Anyway, the idea underlying this rationale is that if predictive algorithms are going to have a tangible effect on an individual’s life, then that individual has a right to know why. The reasoning here is general: any procedure that results in a coercive measure being brought to bear on a particular individual needs to be legitimate; legitimacy depends on the instrumental and/or intrinsic properties of the procedure (e.g. does it result in substantively just outcomes? does it allow the affected party to participate? etc.); one of the key intrinsic properties of a legitimate procedure is its comprehensibility (i.e. does it explain itself to the individual affected); transparency, it is argued, facilitates comprehensibility.

To put this in more formal terms:


  • (10) We ought to ensure that our predictive protocols and policies are legitimate.
  • (11) One of the essential ingredients of legitimacy is comprehensibility.
  • (12) Transparency facilitates comprehensibility.
  • (13) Therefore, we ought to incorporate transparency into our predictive protocols and policies.


It is possible to argue against the normative principles in this argument, particularly the claim that comprehensibility is essential to legitimacy. But we’ll set those criticisms to the side for now. The main focus is on premise (12). As it happens, I have already written a post which pinpointed lack of comprehensibility as a key concern with the increasing use of predictive algorithms.

Zarsky seems less concerned in his discussion. But he does highlight the fact that disclosure at the collection stage may not necessarily facilitate comprehensibility. Knowing which of your personal data has been selected for inclusion in the relevant dataset might give you some idea about how the process works, but it won’t necessarily tell you why you were targetted by the algorithms. Disclosure at the analytical and usage stages will be needed for this. And the complexity of the underlying technology may be a real problem here.

Zarsky responds by claiming that interpretable analytical processes are needed so that “individuals can obtain sufficient insight into the process and how it relates to their lives”. But I suspect there are serious problems with this suggestion. Although interpretable processes might be desirable desirable, the competing pressures that drive people toward more complex, less comprehensible (but hopefully more accurate) processes may be too great to make a demand for interpretability politically and socially feasible.

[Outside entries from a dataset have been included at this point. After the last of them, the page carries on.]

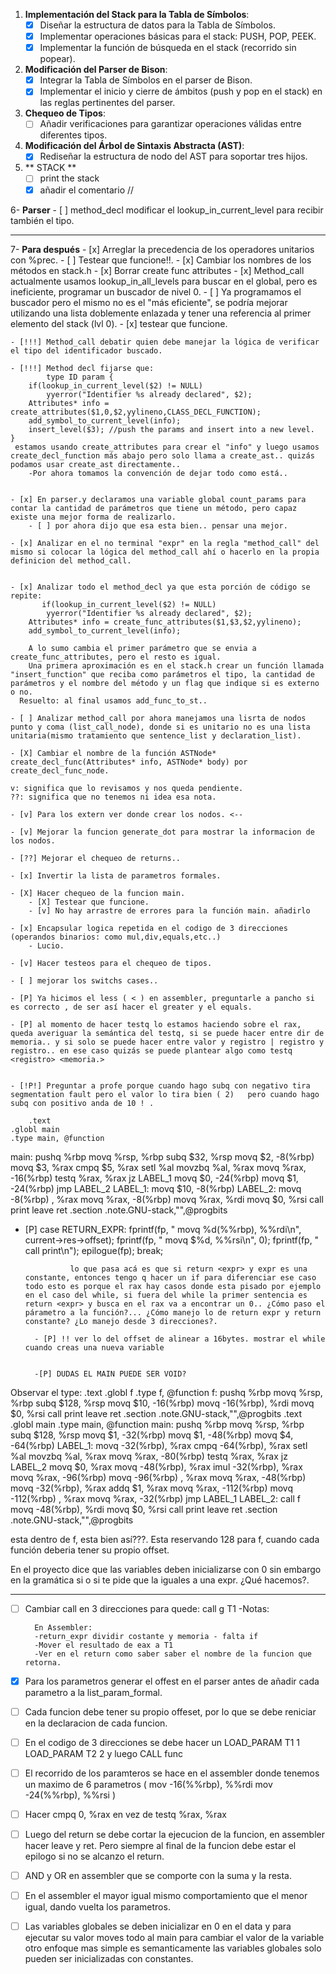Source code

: 
1. **Implementación del Stack para la Tabla de Símbolos**:
    - [x] Diseñar la estructura de datos para la Tabla de Símbolos.
    - [x] Implementar operaciones básicas para el stack: PUSH, POP, PEEK.
    - [x] Implementar la función de búsqueda en el stack (recorrido sin popear).

2. **Modificación del Parser de Bison**:
    - [x] Integrar la Tabla de Símbolos en el parser de Bison.
    - [x] Implementar el inicio y cierre de ámbitos (push y pop en el stack) en las reglas pertinentes del parser.

3. **Chequeo de Tipos**:
    - [ ] Añadir verificaciones para garantizar operaciones válidas entre diferentes tipos.

4. **Modificación del Árbol de Sintaxis Abstracta (AST)**:
    - [x] Rediseñar la estructura de nodo del AST para soportar tres hijos.

5. ** STACK **
    - [ ] print the stack
    - [X] añadir el comentario //
    
6- **Parser**
    - [ ] method_decl modificar el lookup_in_current_level para recibir también el tipo.

--------------------------------------------------------------------------------------

7- **Para después**
    - [x] Arreglar la precedencia de los operadores unitarios con %prec.
        - [ ] Testear que funcione!!.
    - [x] Cambiar los nombres de los métodos en stack.h
    - [x] Borrar create func attributes
    - [x] Method_call actualmente usamos lookup_in_all_levels para buscar en el global, pero es ineficiente, programar un buscador de nivel 0.
        - [ ] Ya programamos el buscador pero el mismo no es el "más eficiente", se podría mejorar utilizando una lista doblemente enlazada y tener una referencia al primer elemento del stack (lvl 0).
        - [x] testear que funcione.
    
    - [!!!] Method_call debatir quien debe manejar la lógica de verificar el tipo del identificador buscado. 
    
    - [!!!] Method decl fijarse que: 
            type ID param {
        if(lookup_in_current_level($2) != NULL) 
            yyerror("Identifier %s already declared", $2);
        Attributes* info = create_attributes($1,0,$2,yylineno,CLASS_DECL_FUNCTION);
        add_symbol_to_current_level(info);
        insert_level($3); //push the params and insert into a new level.
    } 
     estamos usando create_attributes para crear el "info" y luego usamos create_decl_function más abajo pero solo llama a create_ast.. quizás podamos usar create_ast directamente..
        -Por ahora tomamos la convención de dejar todo como está..


    - [x] En parser.y declaramos una variable global count_params para contar la cantidad de parámetros que tiene un método, pero capaz existe una mejor forma de realizarlo.
        - [ ] por ahora dijo que esa esta bien.. pensar una mejor.

    - [x] Analizar en el no terminal "expr" en la regla "method_call" del mismo si colocar la lógica del method_call ahí o hacerlo en la propia definicion del method_call.
    

    - [x] Analizar todo el method_decl ya que esta porción de código se repite:
           if(lookup_in_current_level($2) != NULL) 
            yyerror("Identifier %s already declared", $2);
        Attributes* info = create_func_attributes($1,$3,$2,yylineno);
        add_symbol_to_current_level(info);
        
        A lo sumo cambia el primer parámetro que se envia a create_func_attributes, pero el resto es igual.
        Una primera aproximación es en el stack.h crear un función llamada "insert_function" que reciba como parámetros el tipo, la cantidad de parámetros y el nombre del método y un flag que indique si es externo o no. 
      Resuelto: al final usamos add_func_to_st.. 

    - [ ] Analizar method_call por ahora manejamos una lisrta de nodos punto y coma (list_call_node), donde si es unitario no es una lista unitaria(mismo tratamiento que sentence_list y declaration_list).

    - [X] Cambiar el nombre de la función ASTNode* create_decl_func(Attributes* info, ASTNode* body) por create_decl_func_node.

    v: significa que lo revisamos y nos queda pendiente.
    ??: significa que no tenemos ni idea esa nota.

    - [v] Para los extern ver donde crear los nodos. <--

    - [v] Mejorar la funcion generate_dot para mostrar la informacion de los nodos.

    - [??] Mejorar el chequeo de returns..

    - [x] Invertir la lista de parametros formales.

    - [X] Hacer chequeo de la funcion main.
        - [X] Testear que funcione.
        - [v] No hay arrastre de errores para la función main. añadirlo

    - [x] Encapsular logica repetida en el codigo de 3 direcciones (operandos binarios: como mul,div,equals,etc..)
        - Lucio.

    - [v] Hacer testeos para el chequeo de tipos.

    - [ ] mejorar los switchs cases..

    - [P] Ya hicimos el less ( < ) en assembler, preguntarle a pancho si es correcto , de ser así hacer el greater y el equals.

    - [P] al momento de hacer testq lo estamos haciendo sobre el rax, queda averiguar la semántica del testq, si se puede hacer entre dir de memoria.. y si solo se puede hacer entre valor y registro | registro y registro.. en ese caso quizás se puede plantear algo como testq <registro> <memoria.>
    

    - [!P!] Preguntar a profe porque cuando hago subq con negativo tira segmentation fault pero el valor lo tira bien ( 2)   pero cuando hago subq con positivo anda de 10 ! .

        .text
    .globl main
    .type main, @function
main:
    pushq %rbp
    movq %rsp, %rbp
    subq $32, %rsp
    movq $2, -8(%rbp)
    movq $3, %rax
    cmpq $5, %rax
    setl %al
    movzbq %al, %rax
    movq %rax, -16(%rbp)
    testq %rax, %rax
    jz LABEL_1
    movq $0, -24(%rbp)
    movq $1, -24(%rbp)
    jmp LABEL_2
LABEL_1:
    movq $10, -8(%rbp)
LABEL_2:
    movq -8(%rbp) , %rax
    movq %rax, -8(%rbp)
    movq %rax, %rdi
    movq $0, %rsi
    call print
    leave
    ret
    .section .note.GNU-stack,"",@progbits

- [P]          case RETURN_EXPR:
                fprintf(fp, "    movq %d(%%rbp), %%rdi\n", current->res->offset);
                fprintf(fp, "    movq $%d, %%rsi\n", 0);
                fprintf(fp, "    call print\n");
                epilogue(fp);
                break;


                lo que pasa acá es que si return <expr> y expr es una constante, entonces tengo q hacer un if para diferenciar ese caso todo esto es porque el rax hay casos donde esta pisado por ejemplo en el caso del while, si fuera del while la primer sentencia es return <expr> y busca en el rax va a encontrar un 0.. ¿Cómo paso el párametro a la función?... ¿Cómo manejo lo de return expr y return constante? ¿Lo manejo desde 3 direcciones?.

        - [P] !! ver lo del offset de alinear a 16bytes. mostrar el while cuando creas una nueva variable


        -[P] DUDAS EL MAIN PUEDE SER VOID?



Observar el type:
    .text
    .globl f
    .type f, @function
f:
    pushq %rbp
    movq %rsp, %rbp
    subq $128, %rsp
    movq $10, -16(%rbp)
    movq -16(%rbp), %rdi
    movq $0, %rsi
    call print
    leave
    ret
    .section .note.GNU-stack,"",@progbits
    .text
    .globl main
    .type main, @function
main:
    pushq %rbp
    movq %rsp, %rbp
    subq $128, %rsp
    movq $1, -32(%rbp)
    movq $1, -48(%rbp)
    movq $4, -64(%rbp)
LABEL_1:
    movq -32(%rbp), %rax
    cmpq -64(%rbp), %rax
    setl %al
    movzbq %al, %rax
    movq %rax, -80(%rbp)
    testq %rax, %rax
    jz LABEL_2
    movq $0, %rax
    movq -48(%rbp), %rax
    imul -32(%rbp), %rax
    movq %rax, -96(%rbp)
    movq -96(%rbp) , %rax
    movq %rax, -48(%rbp)
    movq -32(%rbp), %rax
    addq $1, %rax
    movq %rax, -112(%rbp)
    movq -112(%rbp) , %rax
    movq %rax, -32(%rbp)
    jmp LABEL_1
LABEL_2:
    call f
    movq -48(%rbp), %rdi
    movq $0, %rsi
    call print
    leave
    ret
    .section .note.GNU-stack,"",@progbits


esta dentro de f, esta bien así???.
Esta reservando 128 para f, cuando cada función deberia tener su propio offset.

En el proyecto dice que las variables deben inicializarse con 0 sin embargo en la gramática si o si te pide que la iguales a una expr. ¿Qué hacemos?.

----------------------------------------------------------------------

- [ ] Cambiar call en 3 direcciones para quede:
        call g T1 
        -Notas:

        En Assembler:
        -return_expr dividir costante y memoria - falta if 
        -Mover el resultado de eax a T1
        -Ver en el return como saber saber el nombre de la funcion que retorna.

- [X] Para los parametros generar el offest en el parser antes de añadir cada parametro a la list_param_formal.

- [ ] Cada funcion debe tener su propio offeset, por lo que se debe reniciar en la declaracion de cada funcion.

- [ ] En el codigo de 3 direcciones se debe hacer un
  LOAD_PARAM T1  1
  LOAD_PARAM T2  2
  y luego CALL func 
 
- [ ] El recorrido de los paramteros se hace en el assembler donde tenemos un maximo de 6 parametros (
    mov -16(%%rbp), %%rdi
    mov -24(%%rbp), %%rsi
)

- [ ] Hacer cmpq 0, %rax en vez de testq %rax, %rax

- [ ] Luego del return se debe cortar la ejecucion de la funcion, en assembler hacer leave y ret. Pero siempre al final de la funcion debe estar el epilogo si no se alcanzo el return.

- [ ] AND y OR en assembler que se comporte con la suma y la resta.

- [ ] En el assembler el mayor igual mismo comportamiento que el menor igual, dando vuelta los parametros.

- [ ] Las variables globales se deben inicializar en 0 en el data y para ejecutar su valor moves todo al main para cambiar el valor de la variable otro enfoque mas simple es semanticamente las variables globales solo pueden ser inicializadas con constantes.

Zarsky also argues that the kind of transparency required by this rationale may not just be limited to those affected by the process. On the contrary, he suggests that broad disclosure, to the general population, may be desirable. This is because a more fulsome form of disclosure can combat the risks associated with partial and biased disclosures. It is important to combat those risks because, once information is disclosed to one individual, it is likely that they will leak out into the public sphere anyway.

That said, full disclosure could pose additional risks for the individuals or groups who are targetted by the algorithms, perhaps opening them up to social discrimination and stigmatisation. This highlights the potential vices of transparency, three of which are discussed in the final sections of Zarsky’s article. With luck, I’ll talk about them at a later date.


4. Conclusion
To sum up, transparency is often uncritically accepted as a virtue of the internet age. The last two posts have asked “why?”. Tying the discussion specifically to the role of transparency in the use of predictive algorithms, they have explored four different rationales for transparency. The first claiming that transparency could facilitate just and unbiased decision-making; the second claiming that it could facilitate crowdsourcing and innovation; the third claiming that it could help protect privacy rights; and the fourth claiming that it could help respect autonomy.

Although I have drawn attention to some criticisms of these rationales, a more detailed appraisal of the vices of transparency is required before we can make a decision in its favour. That, sadly, is a task for another day.